- Sangasar Sangasar (Iraq)
- Interactive map of Sangasar
- Coordinates: 36°14′50″N 45°00′24″E﻿ / ﻿36.247301°N 45.006628°E
- Country: Iraq

= Sangasar =

Sangasar (سەنگەسەر) is a small market town in Iraqi Kurdistan, around 110 km East of Erbil and 120 km North of Sulaymaniyah.

in the late 1980s, Saddam Hussein forcibly displaced the inhabitants of the town as part of a plan to evict Kurdish people from the Eastern border with Iran.

In 2007, 1,800 people were internally displaced from Sangasar and from Doli Shahidan in Erbil Governorate due to Turkish shelling. According to ReliefWeb, "One woman was reported killed and several people injured. Over 200 head of livestock have also been killed. One mukhtar - head of a local village - told us six bridges which connect several villages had been destroyed, as well as a local school."

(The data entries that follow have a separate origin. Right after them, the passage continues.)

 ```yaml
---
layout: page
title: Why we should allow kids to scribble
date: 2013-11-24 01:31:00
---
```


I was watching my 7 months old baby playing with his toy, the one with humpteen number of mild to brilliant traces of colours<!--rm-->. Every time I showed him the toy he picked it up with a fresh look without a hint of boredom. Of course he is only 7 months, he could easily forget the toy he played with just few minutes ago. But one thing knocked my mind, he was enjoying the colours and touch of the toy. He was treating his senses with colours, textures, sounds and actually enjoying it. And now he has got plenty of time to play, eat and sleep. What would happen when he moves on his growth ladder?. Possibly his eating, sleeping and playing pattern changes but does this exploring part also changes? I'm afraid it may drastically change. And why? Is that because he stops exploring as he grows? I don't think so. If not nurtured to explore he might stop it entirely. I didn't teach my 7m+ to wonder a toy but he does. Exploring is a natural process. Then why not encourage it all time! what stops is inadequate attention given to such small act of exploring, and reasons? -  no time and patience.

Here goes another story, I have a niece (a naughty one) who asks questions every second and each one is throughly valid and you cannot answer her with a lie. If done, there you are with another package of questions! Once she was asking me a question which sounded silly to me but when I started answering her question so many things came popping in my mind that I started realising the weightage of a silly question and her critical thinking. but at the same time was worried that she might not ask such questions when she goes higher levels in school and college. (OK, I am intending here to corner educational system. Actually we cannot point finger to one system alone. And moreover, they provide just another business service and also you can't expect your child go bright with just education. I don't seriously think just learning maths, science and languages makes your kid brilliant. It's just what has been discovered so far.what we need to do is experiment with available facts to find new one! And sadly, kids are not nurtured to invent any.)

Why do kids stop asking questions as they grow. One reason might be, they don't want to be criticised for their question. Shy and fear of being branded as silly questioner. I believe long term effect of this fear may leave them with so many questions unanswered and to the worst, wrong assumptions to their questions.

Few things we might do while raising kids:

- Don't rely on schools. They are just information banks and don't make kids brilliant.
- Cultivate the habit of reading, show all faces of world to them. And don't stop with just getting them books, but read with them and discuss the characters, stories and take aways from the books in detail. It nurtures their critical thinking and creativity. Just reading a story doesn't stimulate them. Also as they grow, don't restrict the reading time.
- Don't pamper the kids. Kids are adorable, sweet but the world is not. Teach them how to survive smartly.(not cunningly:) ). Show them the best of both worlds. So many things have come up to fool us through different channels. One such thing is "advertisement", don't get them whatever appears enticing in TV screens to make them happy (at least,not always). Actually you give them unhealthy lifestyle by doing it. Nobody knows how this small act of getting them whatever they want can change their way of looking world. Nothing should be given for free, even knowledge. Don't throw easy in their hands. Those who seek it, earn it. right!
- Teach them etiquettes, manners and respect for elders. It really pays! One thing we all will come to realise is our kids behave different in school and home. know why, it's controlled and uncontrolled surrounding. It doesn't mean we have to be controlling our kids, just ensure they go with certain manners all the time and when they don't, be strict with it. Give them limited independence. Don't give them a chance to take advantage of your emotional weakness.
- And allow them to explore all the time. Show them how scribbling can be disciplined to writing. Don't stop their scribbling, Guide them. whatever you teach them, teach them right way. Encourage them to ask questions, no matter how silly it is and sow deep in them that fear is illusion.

In 2017 a small earthquake took place in the Sangasar area of Iraqi Kurdistan, resulting in no casualties.

In 2019, the area has been repeatedly targeted by Turkish bombing, resulting in numerous civilian casualties. Nahro Abdullah, the Mayor of Sangasar, reportedly told Kurdistan 24 that Turkish bombing in their area has increased in 2019 in comparison with previous years. Rudaw also reported that Turkish warplanes bombed Sarginel village, which is about 15 km north of Sangasar, in November 2019. Mayor Nahro Abdullah told Rudaw that "The Turkish warplanes bombed Sarginel village six times". Turkey has claimed that it is targeting PKK militants in the area. However, local villagers have told Kurdish news agencies that there are no PKK bases in the area.

Kurdish singer and TV presenter Daniel Madland was born in Sangasar.